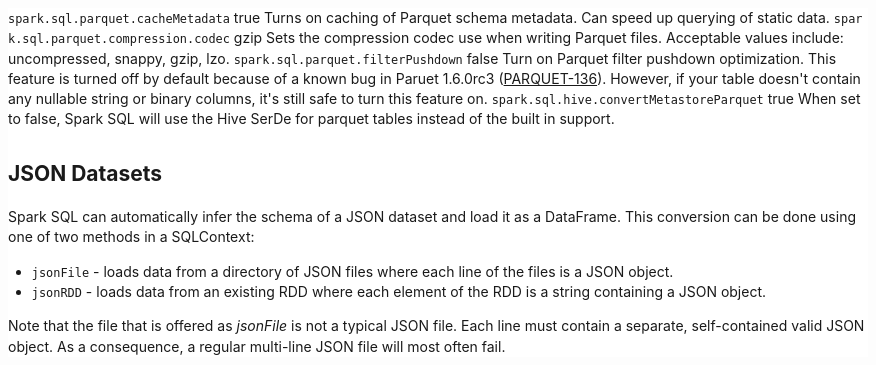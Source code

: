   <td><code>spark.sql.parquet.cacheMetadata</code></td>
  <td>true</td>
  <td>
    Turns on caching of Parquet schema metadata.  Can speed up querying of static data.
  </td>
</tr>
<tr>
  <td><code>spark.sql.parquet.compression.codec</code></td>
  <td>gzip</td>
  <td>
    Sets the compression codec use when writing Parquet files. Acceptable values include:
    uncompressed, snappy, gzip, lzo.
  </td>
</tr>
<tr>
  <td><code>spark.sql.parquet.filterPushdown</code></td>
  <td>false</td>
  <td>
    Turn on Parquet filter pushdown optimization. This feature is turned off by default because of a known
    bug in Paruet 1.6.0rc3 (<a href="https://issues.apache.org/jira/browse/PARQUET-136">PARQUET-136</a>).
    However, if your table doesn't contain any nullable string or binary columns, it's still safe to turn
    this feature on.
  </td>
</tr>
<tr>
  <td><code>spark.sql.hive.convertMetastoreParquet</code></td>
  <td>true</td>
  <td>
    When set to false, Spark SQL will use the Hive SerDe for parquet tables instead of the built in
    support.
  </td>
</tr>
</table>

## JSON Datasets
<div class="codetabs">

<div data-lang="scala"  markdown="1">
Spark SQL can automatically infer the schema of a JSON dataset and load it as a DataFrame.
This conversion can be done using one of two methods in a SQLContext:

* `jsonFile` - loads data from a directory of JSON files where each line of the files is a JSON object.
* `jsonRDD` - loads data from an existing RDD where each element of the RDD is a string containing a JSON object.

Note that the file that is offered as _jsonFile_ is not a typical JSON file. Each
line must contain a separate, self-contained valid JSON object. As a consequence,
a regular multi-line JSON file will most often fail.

• • • •

From the records, work out how many lines include "files" and respond with the number only.

### Exercise answer
2